Di Prima has spoken of the sense of the trapped woman, particularly noticeable on a workshop tour in Wyoming, which provided the impetus for the dream that triggered these poems:
I had a very long dream one night. I won't go into all the parts of it, it had to do with having to find shelter somewhere, being in an outcast or vagabond situation with two of my children, and living in the cellar of this building in which some very rich people lived upstairs. They were getting ready to have one of their entertainments: they were going to watch through a kind of skylight-thing in the floor, while we were hunted down by a wolf. I found this out by going upstairs and spying on them, listening to the conversation. I decided I wasn't going to wait to be hunted. I picked up my baby, and had another kid following behind me, and I was with a friend whose baby was really noisy, and I was worried about the noise because I was afraid it was going to give us away, and we started to walk through this incredible stone labyrinth. As we were getting it together to go, down the ladder that I'd used to spy came two men with a wolf between them, trussed as if she had been killed in a hunt -- you know, legs tied to a long piece of wood. When they got the wolf downstairs they untied it, and it's the wolf that's supposed to hunt us. We were already walking out. We weren't running -- we were walking out. And this wolf digs that this is what's happening, and falls in behind us and starts walking with us. Keeping pace. And at some point, I turned around and looked this creature in the eye, and I recognized, in my dream, I recognized or remembered this huge white wolf, beautiful white head, recognized this as a goddess that I'd known in Europe a long time ago. Never having read about any European wolf-goddesses, I just recognized this as a deity. (Anne Waldman and Marilyn Webb, Talking Poetics From Naropa Institute).
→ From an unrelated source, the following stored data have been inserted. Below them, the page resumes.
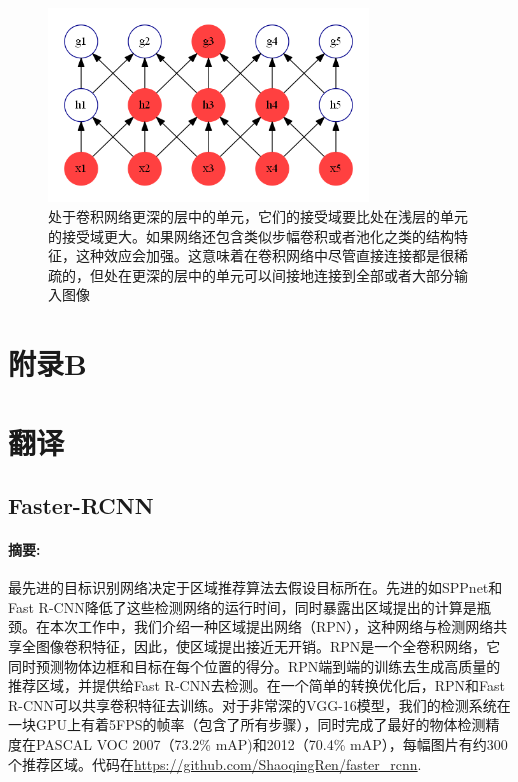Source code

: \documentclass[12pt,a4paper,titlepage]{article}
\begin{document}
\begin{figure}[htbp]

\centering
\includegraphics[width=8.5cm]{img/deep_receptive_field.png}
\caption{处于卷积网络更深的层中的单元，它们的接受域要比处在浅层的单元的接受域更大。如果网络还包含类似步幅卷积或者池化之类的结构特征，这种效应会加强。这意味着在卷积网络中尽管直接连接都是很稀疏的，但处在更深的层中的单元可以间接地连接到全部或者大部分输入图像}
\label{fig:receptive_field}
\end{figure}

\newpage
\section*{附录B}

\section*{翻译}

\subsection*{Faster-RCNN}

\paragraph {摘要:}
最先进的目标识别网络决定于区域推荐算法去假设目标所在。先进的如SPPnet和Fast R-CNN降低了这些检测网络的运行时间，同时暴露出区域提出的计算是瓶颈。在本次工作中，我们介绍一种区域提出网络（RPN），这种网络与检测网络共享全图像卷积特征，因此，使区域提出接近无开销。RPN是一个全卷积网络，它同时预测物体边框和目标在每个位置的得分。RPN端到端的训练去生成高质量的推荐区域，并提供给Fast R-CNN去检测。在一个简单的转换优化后，RPN和Fast R-CNN可以共享卷积特征去训练。对于非常深的VGG-16模型，我们的检测系统在一块GPU上有着5FPS的帧率（包含了所有步骤），同时完成了最好的物体检测精度在PASCAL VOC 2007（73.2\% mAP)和2012（70.4\% mAP），每幅图片有约300个推荐区域。代码在\url{https://github.com/ShaoqingRen/faster_rcnn}.
\end{document}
Interestingly enough, the poem built directly from this dream is placed midway through the book. The book begins in the third person, the first section presenting external, physical portraits of the Loba, speculating on who or what she could symbolize, gradually becoming internalized in the sections which follow. A few scattered poems in the first person, the Loba's voice, require no transition other than their titles, since the portraits are so attuned to the Loba's quick, staccato
sensibility that the rhythms and voice are the same. The overall impression built up by these shifts is that the Loba sees herself as others see her, or that others see her as she sees herself, perhaps the first step toward the poet's merging with the persona.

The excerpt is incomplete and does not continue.